### WHAT THE TASK REQUIRES:
Where a line holds the word "string", copy that line from the data below.

Stored data
⟨

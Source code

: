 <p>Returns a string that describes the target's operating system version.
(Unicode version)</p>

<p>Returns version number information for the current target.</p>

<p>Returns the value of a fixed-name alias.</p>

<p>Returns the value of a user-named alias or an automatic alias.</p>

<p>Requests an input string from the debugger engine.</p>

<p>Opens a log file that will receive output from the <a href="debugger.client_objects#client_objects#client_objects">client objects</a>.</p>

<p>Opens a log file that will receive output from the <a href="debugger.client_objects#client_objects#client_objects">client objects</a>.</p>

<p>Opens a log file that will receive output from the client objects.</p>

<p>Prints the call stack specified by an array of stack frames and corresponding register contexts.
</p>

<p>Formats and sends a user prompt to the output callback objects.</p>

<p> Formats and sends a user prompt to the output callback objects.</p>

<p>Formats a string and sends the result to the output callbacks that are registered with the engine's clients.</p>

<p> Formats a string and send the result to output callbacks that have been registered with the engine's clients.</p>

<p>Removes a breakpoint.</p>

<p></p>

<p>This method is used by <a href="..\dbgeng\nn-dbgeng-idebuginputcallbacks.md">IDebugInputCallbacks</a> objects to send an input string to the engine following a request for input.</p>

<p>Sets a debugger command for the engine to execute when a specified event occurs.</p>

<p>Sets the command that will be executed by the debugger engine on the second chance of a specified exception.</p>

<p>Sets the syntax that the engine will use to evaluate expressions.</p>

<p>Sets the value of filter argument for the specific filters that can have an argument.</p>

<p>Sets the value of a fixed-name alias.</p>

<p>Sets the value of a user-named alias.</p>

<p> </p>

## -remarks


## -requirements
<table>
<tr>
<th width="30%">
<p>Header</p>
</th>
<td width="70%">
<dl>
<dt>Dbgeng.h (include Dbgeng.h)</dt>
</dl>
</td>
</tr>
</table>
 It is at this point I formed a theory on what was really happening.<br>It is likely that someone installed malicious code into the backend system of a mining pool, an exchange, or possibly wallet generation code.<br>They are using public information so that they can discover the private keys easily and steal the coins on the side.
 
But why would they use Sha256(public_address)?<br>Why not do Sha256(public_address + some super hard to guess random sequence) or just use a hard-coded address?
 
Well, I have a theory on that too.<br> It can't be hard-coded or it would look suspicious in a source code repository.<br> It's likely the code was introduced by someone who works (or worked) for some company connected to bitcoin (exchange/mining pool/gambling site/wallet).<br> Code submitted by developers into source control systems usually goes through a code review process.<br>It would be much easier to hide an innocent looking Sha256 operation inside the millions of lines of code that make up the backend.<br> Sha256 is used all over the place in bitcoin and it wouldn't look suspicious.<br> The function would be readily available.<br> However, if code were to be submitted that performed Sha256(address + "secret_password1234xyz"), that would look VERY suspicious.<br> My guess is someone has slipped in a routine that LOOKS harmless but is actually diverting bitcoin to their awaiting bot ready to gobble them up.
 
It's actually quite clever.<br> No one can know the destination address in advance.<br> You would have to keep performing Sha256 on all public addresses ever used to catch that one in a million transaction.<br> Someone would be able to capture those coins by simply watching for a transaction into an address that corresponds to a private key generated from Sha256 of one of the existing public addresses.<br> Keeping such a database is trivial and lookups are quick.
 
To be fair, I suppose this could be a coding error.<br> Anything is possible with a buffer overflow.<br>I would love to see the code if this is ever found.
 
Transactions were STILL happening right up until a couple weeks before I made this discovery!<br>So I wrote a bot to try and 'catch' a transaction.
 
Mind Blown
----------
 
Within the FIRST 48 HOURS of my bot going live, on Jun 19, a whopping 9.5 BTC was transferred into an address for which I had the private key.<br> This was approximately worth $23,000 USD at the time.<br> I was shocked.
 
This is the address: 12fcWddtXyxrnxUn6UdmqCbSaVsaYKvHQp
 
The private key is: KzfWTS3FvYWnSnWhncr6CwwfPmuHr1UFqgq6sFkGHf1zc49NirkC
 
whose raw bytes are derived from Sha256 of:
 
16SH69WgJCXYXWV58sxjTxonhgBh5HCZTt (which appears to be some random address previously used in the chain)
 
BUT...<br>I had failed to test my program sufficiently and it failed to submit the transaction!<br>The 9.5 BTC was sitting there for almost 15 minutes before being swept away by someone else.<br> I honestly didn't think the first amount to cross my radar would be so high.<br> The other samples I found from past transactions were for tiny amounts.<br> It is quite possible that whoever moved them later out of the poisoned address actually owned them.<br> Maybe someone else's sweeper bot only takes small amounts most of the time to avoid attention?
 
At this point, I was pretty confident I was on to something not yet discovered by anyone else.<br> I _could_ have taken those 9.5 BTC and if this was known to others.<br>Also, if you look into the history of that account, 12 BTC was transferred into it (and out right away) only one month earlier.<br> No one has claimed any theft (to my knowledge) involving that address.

⟩

### SOLUTION TO THE EXERCISE:
: <p>Returns a string that describes the target's operating system version.
<p>Requests an input string from the debugger engine.</p>
<p>Formats a string and sends the result to the output callbacks that are registered with the engine's clients.</p>
<p> Formats a string and send the result to output callbacks that have been registered with the engine's clients.</p>
<p>This method is used by <a href="..\dbgeng\nn-dbgeng-idebuginputcallbacks.md">IDebugInputCallbacks</a> objects to send an input string to the engine following a request for input.</p>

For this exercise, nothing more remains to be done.